A local high school student has teamed up with a lab at Notre Dame to search out the drug on local money, the results are a bit shocking.

“This is the structure of a cocaine molecule,” says Stacie Skwarcan a Marian High School Senior.

Stacie Skwarcan, is a Senior at Marian High School and she knows more about cocaine than most folks.

“Cocaine is an organic contaminant because it has carbon in it,” says Skwarcan.

And she is using that knowledge to locate the drug on money, right here in South Bend

“Initially I was pretty surprised to find out that you could detect cocaine on money but as I did more research and looked into how cocaine is actually used, it makes sense to find cocaine on money,” says Skwarcan.

Her research is being done here, at Notre Dame as part of a research class that puts high school students in working labs. Bill Boggess, is working with her and he is also surprised by the findings.
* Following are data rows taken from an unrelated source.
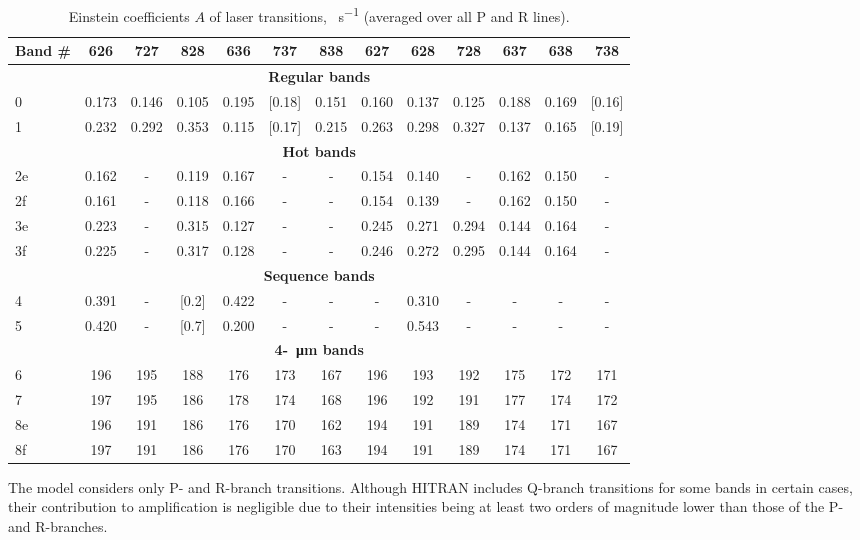 \begin{table}
\caption{Einstein coefficients $A$ of laser transitions, \SI{}{\second^{-1}} (averaged over all P and R lines).}
\label{table:A}
\centering
\begin{tabular}{lcccccccccccc}
\hline
Band \# & 626   & 727 & 828 & 636 & 737 & 838 & 627 & 628 & 728 & 637 & 638 & 738 \\
\hline
\multicolumn{13}{c}{\textbf{Regular bands}}                                     \\
0  & 0.173 & 0.146 & 0.105 & 0.195 & [0.18] & 0.151 & 0.160 & 0.137 & 0.125 & 0.188 & 0.169 & [0.16] \\
1  & 0.232 & 0.292 & 0.353 & 0.115 & [0.17] & 0.215 & 0.263 & 0.298 & 0.327 & 0.137 & 0.165 & [0.19] \\
\multicolumn{13}{c}{\textbf{Hot bands}}                                         \\
2e & 0.162 & - & 0.119 & 0.167 & - & - & 0.154 & 0.140 & - & 0.162 & 0.150 & - \\
2f & 0.161 & - & 0.118 & 0.166 & - & - & 0.154 & 0.139 & - & 0.162 & 0.150 & - \\
3e & 0.223 & - & 0.315 & 0.127 & - & - & 0.245 & 0.271 & 0.294 & 0.144 & 0.164 & - \\
3f & 0.225 & - & 0.317 & 0.128 & - & - & 0.246 & 0.272 & 0.295 & 0.144 & 0.164 & - \\
\multicolumn{13}{c}{\textbf{Sequence bands}}                                    \\
4  & 0.391 & - & [0.2] & 0.422 & - & - & - & 0.310 & - & - & - & - \\
5  & 0.420 & - & [0.7] & 0.200 & - & - & - & 0.543 & - & - & - & - \\
\multicolumn{13}{c}{\textbf{4-\SI{}{\micro\meter} bands}}                       \\
6  & 196   & 195 & 188 & 176 & 173 & 167 & 196 & 193 & 192 & 175 & 172 & 171 \\
7  & 197   & 195 & 186 & 178 & 174 & 168 & 196 & 192 & 191 & 177 & 174 & 172 \\
8e & 196   & 191 & 186 & 176 & 170 & 162 & 194 & 191 & 189 & 174 & 171 & 167 \\
8f & 197   & 191 & 186 & 176 & 170 & 163 & 194 & 191 & 189 & 174 & 171 & 167 \\
\hline
\end{tabular}
\end{table}

The model considers only P- and R-branch transitions. Although HITRAN includes Q-branch transitions for some bands in certain cases, their contribution to amplification is negligible due to their intensities being at least two orders of magnitude lower than those of the P- and R-branches.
“I am surprised first of all at the prevalence, it is literally on every bill that we have touched and worked with,” says Bill Boggess the Director of Mass Spectrometry & Proteomics Facility at Notre Dame.
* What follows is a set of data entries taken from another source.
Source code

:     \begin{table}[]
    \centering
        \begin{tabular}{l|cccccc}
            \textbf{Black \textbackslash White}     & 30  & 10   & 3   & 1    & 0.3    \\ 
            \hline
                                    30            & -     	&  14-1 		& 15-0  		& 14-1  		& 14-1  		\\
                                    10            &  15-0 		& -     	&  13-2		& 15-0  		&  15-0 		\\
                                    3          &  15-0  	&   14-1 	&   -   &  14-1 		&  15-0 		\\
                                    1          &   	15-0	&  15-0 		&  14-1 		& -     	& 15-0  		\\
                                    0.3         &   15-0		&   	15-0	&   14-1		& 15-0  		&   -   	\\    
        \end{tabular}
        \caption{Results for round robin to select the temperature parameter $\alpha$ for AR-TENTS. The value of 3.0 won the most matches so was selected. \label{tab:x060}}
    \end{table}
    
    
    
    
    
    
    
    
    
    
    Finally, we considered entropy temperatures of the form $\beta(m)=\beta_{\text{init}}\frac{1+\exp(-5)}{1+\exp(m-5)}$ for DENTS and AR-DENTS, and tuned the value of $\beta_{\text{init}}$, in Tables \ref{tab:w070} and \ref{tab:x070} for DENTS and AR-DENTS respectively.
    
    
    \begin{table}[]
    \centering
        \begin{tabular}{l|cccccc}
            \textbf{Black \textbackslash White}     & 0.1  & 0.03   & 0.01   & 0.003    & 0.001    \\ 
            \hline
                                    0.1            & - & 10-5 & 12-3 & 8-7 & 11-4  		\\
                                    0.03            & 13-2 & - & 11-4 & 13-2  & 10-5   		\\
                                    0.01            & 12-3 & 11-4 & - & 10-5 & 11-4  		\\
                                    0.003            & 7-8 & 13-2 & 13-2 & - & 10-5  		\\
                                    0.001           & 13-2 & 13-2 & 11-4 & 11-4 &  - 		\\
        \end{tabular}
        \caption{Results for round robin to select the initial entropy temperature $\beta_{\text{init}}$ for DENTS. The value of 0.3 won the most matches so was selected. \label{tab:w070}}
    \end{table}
To find the drug, a solvent is used to strip all of the organic compounds off of the money. That liquid is then put into machines to help identify what is on the bill.

“It is a separation device, coupled to a detector,” explains Boggess. ”The LC is Liquid Chromatograph that separates components in a mixture and each of those components, once it is separated is identified by the mass spectrometer.”
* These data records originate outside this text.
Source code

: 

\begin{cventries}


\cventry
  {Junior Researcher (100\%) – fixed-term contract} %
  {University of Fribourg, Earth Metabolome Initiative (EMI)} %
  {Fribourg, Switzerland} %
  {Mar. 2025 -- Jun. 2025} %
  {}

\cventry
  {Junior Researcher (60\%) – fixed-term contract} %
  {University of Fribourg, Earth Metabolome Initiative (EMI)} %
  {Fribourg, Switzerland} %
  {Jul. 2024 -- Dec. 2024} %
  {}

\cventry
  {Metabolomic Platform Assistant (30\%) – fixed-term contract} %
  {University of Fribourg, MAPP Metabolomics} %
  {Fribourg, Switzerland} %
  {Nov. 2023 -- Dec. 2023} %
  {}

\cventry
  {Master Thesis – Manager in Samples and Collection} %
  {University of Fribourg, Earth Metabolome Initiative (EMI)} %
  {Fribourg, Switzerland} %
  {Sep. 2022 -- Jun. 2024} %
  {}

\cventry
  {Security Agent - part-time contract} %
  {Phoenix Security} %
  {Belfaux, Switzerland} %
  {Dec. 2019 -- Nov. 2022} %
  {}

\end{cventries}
The bill we tested had just over 1 microgram of cocaine on it, and that is one of the lowest amounts they have found.

“I am surprised first of all at the prevalence, it is literally on every bill that we have touched and worked with and the amount, some of these bills on average we are finding about 5 micro grams of cocaine,” says Boggess.

But some have had even more.

“One bill here has 22 1/2 micrograms of cocaine,” says Skwarcan. “I would have never guessed that this bill had come into direct contact with cocaine.”

“What we think is that recreational users use the bills to ingest, to snort the cocaine,” says Boggess. “So that bill has come into direct contact with the cocaine, but not all bills are used to ingest cocaine what happens is that the bill that has been used to snort cocaine gets put into circulation.”

Those bills contaminate other bills, and machines spread it from there.

“That would result from money being put through ATMs and money counters and being circulated basically,” says Skwarcan.

While the results show it on every single bill tested, there is little reason to be concerned.

5 micrograms is a very small amount relative to what recreation drug users might ingest or what might be deemed harmful as accidental exposure.

While a kilogram of cocaine has a street value of close to $100,000, the average amount of cocaine found on these bills is worth less than 1 penny.

“It is not in horribly large amounts that people should be very concerned but it is just surprising initially to find out it is on money,” says Skwarcan.

There were some other interesting discoveries in their research. While cocaine made up about 12 percent of the contamination on the money, the other contaminants were compounds used in hand soaps and antibacterial hand sanitizers.

And congratulations are due; Stacie was recently named the Junior Scientist of the Year, by the Indiana Junior Academy of Science.